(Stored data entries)
☆ ☆ ☆ ☆
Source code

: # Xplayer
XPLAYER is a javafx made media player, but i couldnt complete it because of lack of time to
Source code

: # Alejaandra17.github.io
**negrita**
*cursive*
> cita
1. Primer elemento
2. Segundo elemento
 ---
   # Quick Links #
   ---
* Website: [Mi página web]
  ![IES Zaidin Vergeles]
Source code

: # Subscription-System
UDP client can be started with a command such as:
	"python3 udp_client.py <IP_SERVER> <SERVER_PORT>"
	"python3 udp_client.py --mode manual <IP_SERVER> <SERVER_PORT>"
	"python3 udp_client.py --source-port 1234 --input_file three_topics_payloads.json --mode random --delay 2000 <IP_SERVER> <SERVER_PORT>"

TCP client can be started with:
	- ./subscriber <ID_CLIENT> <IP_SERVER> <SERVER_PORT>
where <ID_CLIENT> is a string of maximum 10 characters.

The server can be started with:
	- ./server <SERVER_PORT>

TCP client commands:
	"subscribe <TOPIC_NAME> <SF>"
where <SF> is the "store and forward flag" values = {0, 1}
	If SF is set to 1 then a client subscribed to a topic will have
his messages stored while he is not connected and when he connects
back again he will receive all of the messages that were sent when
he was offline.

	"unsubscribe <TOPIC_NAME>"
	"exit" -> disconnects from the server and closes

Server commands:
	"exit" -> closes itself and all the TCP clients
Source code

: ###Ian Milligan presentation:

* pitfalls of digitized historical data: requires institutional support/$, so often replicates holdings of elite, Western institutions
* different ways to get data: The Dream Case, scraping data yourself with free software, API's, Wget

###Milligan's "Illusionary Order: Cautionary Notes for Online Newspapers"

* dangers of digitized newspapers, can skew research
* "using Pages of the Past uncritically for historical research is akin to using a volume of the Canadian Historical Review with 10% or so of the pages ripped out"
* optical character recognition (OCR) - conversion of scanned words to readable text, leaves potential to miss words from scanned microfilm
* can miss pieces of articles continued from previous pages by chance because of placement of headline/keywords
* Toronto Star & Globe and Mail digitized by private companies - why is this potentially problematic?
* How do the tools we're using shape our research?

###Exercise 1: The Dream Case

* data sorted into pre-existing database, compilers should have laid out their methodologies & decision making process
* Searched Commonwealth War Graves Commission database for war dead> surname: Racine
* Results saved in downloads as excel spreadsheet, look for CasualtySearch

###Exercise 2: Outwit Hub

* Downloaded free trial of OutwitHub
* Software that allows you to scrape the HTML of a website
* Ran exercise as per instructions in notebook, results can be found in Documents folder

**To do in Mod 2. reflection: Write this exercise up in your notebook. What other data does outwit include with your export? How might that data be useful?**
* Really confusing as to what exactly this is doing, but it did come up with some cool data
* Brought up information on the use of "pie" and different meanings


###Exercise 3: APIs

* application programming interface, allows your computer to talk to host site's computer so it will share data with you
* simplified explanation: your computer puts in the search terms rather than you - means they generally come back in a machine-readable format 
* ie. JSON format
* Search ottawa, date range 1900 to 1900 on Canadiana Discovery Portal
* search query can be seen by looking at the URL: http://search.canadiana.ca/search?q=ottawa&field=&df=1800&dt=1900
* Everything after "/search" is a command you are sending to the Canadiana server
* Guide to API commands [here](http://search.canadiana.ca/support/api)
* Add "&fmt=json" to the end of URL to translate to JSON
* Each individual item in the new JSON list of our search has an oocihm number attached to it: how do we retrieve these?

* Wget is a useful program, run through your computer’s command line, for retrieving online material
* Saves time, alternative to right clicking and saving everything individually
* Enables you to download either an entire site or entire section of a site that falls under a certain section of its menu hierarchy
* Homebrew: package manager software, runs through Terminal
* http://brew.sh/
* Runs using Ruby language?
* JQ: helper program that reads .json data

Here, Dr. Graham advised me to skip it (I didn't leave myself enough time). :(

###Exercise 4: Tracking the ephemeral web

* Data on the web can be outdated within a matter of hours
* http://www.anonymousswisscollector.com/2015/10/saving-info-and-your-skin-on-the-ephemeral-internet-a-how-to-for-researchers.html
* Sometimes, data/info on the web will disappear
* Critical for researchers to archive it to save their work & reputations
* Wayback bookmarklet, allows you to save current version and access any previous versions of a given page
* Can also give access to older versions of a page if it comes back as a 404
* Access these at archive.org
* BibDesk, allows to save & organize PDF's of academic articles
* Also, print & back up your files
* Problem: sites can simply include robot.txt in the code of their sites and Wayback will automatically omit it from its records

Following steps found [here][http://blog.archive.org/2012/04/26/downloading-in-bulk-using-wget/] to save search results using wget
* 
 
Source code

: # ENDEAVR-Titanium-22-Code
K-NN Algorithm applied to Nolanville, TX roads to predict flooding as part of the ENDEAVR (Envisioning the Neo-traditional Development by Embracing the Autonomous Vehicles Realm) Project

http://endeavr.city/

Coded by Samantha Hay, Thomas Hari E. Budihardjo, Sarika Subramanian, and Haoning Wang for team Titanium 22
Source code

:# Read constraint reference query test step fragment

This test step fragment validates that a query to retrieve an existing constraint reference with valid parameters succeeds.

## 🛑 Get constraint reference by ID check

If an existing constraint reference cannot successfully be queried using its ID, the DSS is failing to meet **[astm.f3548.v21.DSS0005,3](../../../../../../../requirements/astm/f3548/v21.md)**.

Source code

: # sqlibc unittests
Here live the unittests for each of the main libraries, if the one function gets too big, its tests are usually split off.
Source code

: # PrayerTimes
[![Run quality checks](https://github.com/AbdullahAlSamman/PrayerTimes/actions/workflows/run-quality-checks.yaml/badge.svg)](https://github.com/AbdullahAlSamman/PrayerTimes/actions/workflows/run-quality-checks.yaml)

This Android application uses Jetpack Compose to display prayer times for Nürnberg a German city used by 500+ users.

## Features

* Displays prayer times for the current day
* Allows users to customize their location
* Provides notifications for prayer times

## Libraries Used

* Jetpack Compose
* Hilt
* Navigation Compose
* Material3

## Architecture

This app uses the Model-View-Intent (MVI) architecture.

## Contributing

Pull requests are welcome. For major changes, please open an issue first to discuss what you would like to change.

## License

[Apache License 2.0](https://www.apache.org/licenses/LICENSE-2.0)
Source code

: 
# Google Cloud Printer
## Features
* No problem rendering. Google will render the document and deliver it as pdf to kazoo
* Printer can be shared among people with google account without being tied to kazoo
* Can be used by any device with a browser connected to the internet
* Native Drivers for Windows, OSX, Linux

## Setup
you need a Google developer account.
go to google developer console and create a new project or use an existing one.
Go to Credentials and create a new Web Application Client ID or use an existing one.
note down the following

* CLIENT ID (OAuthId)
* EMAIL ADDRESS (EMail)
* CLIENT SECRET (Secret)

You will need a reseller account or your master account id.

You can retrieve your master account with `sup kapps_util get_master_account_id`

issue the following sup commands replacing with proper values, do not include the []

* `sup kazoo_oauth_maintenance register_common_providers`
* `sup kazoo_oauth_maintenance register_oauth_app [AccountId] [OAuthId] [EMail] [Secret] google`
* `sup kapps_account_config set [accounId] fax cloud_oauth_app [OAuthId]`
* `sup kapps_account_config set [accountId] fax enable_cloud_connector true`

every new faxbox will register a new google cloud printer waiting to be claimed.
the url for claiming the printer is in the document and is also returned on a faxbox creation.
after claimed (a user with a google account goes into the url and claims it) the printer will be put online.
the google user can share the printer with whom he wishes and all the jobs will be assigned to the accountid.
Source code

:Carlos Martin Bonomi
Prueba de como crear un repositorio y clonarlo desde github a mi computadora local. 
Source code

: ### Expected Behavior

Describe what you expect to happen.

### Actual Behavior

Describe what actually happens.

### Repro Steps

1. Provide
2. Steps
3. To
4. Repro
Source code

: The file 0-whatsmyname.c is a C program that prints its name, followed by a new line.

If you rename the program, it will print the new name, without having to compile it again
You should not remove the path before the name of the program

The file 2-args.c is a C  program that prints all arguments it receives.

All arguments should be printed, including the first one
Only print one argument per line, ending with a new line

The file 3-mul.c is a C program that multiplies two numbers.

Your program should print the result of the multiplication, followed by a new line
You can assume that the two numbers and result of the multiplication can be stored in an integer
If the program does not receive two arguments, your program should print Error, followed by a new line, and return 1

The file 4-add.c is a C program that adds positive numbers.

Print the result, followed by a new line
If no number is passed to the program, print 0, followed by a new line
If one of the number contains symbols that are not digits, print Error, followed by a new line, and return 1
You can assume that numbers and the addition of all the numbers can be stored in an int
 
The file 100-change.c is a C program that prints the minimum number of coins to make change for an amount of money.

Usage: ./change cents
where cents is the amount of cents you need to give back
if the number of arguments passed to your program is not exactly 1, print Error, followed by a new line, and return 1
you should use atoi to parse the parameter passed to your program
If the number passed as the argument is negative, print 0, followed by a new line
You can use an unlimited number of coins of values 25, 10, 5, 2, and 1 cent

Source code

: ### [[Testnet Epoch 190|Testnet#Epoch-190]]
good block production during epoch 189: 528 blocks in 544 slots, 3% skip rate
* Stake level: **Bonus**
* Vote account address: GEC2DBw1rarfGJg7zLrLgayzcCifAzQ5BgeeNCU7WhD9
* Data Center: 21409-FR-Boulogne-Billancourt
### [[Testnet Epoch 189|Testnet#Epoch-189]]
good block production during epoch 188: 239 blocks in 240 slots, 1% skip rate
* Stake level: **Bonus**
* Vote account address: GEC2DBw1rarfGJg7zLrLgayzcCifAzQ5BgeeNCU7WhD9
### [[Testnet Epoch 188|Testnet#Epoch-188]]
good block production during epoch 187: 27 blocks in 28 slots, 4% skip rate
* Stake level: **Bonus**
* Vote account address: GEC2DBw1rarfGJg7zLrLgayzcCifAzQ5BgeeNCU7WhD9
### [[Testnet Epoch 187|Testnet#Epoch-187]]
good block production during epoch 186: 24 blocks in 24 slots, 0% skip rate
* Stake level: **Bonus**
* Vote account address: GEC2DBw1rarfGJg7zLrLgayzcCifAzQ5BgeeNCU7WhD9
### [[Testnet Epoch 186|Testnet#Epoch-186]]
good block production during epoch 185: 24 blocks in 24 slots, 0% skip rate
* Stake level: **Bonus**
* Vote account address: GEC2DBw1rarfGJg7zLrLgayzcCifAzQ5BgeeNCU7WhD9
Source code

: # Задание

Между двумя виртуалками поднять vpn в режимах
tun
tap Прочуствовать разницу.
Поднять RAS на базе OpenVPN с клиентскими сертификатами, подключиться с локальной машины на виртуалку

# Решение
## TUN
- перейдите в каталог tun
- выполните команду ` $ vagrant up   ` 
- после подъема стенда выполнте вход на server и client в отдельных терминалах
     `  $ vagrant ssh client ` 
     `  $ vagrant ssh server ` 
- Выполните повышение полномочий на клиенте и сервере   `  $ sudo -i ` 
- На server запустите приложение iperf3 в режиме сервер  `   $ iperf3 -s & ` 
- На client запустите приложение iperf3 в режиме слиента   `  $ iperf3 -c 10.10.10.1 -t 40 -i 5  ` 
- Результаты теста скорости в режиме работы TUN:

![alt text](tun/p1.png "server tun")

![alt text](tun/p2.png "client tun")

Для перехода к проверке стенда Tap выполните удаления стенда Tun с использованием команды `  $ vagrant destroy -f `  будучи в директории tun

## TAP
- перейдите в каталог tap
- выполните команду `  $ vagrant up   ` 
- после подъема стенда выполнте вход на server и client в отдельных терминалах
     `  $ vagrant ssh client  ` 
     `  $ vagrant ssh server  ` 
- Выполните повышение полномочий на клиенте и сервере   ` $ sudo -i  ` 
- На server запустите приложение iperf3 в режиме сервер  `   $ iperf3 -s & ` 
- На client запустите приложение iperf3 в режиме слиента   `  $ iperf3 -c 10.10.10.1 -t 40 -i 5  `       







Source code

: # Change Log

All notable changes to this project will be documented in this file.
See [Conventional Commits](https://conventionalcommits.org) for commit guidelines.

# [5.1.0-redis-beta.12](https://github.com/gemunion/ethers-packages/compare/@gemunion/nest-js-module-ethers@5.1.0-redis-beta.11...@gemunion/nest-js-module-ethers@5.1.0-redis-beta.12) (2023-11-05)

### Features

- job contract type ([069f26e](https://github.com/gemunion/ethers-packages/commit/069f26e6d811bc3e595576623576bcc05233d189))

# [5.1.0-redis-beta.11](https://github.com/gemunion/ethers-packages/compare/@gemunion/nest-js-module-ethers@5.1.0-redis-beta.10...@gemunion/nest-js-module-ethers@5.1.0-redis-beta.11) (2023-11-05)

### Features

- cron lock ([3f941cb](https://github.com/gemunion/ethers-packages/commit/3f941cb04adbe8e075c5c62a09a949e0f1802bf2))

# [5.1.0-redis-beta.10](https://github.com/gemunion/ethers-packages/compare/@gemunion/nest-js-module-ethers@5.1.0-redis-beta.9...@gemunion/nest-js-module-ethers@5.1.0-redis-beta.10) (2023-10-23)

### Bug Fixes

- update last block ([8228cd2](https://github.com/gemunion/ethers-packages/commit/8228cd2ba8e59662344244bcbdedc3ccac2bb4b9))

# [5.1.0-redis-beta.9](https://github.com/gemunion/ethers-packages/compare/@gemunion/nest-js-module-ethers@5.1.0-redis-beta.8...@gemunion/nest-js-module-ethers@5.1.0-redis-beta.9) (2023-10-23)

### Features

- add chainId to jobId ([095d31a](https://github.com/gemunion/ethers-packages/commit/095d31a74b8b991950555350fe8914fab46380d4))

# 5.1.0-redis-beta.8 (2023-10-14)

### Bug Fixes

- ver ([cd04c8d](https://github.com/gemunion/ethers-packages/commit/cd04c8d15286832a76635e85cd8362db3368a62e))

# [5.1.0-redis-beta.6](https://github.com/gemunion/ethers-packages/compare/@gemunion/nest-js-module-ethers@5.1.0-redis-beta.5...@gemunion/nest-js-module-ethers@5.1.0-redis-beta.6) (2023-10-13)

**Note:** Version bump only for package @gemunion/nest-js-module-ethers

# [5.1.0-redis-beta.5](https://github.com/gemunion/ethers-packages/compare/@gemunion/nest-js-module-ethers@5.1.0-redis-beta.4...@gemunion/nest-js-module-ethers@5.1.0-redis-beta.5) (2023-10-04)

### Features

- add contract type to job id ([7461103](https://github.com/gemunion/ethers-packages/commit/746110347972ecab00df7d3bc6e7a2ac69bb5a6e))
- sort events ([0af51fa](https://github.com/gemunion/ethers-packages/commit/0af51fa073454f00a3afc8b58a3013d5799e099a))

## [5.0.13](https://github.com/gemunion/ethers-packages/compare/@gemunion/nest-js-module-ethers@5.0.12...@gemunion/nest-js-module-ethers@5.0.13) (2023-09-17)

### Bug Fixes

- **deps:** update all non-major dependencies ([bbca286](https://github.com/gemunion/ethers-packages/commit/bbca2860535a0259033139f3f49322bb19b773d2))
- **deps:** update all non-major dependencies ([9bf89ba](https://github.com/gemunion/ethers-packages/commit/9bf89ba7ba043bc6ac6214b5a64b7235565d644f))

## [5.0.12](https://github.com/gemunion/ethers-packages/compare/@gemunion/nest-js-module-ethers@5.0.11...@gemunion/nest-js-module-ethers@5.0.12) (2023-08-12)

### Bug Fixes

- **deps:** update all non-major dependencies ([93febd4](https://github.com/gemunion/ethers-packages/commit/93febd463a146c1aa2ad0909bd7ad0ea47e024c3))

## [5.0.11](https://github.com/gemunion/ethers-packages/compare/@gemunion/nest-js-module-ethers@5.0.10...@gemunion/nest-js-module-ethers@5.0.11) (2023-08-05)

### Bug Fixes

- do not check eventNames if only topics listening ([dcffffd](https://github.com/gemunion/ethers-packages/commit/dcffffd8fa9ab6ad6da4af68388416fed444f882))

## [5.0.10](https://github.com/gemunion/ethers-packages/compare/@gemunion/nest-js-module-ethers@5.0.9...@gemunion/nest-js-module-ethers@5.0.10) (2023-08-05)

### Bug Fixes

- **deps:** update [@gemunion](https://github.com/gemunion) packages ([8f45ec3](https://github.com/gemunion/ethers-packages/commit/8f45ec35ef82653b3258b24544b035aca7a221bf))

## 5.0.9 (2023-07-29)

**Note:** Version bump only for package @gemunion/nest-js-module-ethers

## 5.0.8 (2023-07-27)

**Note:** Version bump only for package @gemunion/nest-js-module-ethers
☆ ☆ ☆ ☆
> **Work to be completed**
Quote, word for word, every line from the top of the entries through the line that holds "can skew research".

> **Problem solution**
Source code

: # Xplayer
XPLAYER is a javafx made media player, but i couldnt complete it because of lack of time to
Source code

: # Alejaandra17.github.io
**negrita**
*cursive*
> cita
1. Primer elemento
2. Segundo elemento
 ---
   # Quick Links #
   ---
* Website: [Mi página web]
  ![IES Zaidin Vergeles]
Source code

: # Subscription-System
UDP client can be started with a command such as:
	"python3 udp_client.py <IP_SERVER> <SERVER_PORT>"
	"python3 udp_client.py --mode manual <IP_SERVER> <SERVER_PORT>"
	"python3 udp_client.py --source-port 1234 --input_file three_topics_payloads.json --mode random --delay 2000 <IP_SERVER> <SERVER_PORT>"

TCP client can be started with:
	- ./subscriber <ID_CLIENT> <IP_SERVER> <SERVER_PORT>
where <ID_CLIENT> is a string of maximum 10 characters.

The server can be started with:
	- ./server <SERVER_PORT>

TCP client commands:
	"subscribe <TOPIC_NAME> <SF>"
where <SF> is the "store and forward flag" values = {0, 1}
	If SF is set to 1 then a client subscribed to a topic will have
his messages stored while he is not connected and when he connects
back again he will receive all of the messages that were sent when
he was offline.

	"unsubscribe <TOPIC_NAME>"
	"exit" -> disconnects from the server and closes

Server commands:
	"exit" -> closes itself and all the TCP clients
Source code

: ###Ian Milligan presentation:

* pitfalls of digitized historical data: requires institutional support/$, so often replicates holdings of elite, Western institutions
* different ways to get data: The Dream Case, scraping data yourself with free software, API's, Wget

###Milligan's "Illusionary Order: Cautionary Notes for Online Newspapers"

* dangers of digitized newspapers, can skew research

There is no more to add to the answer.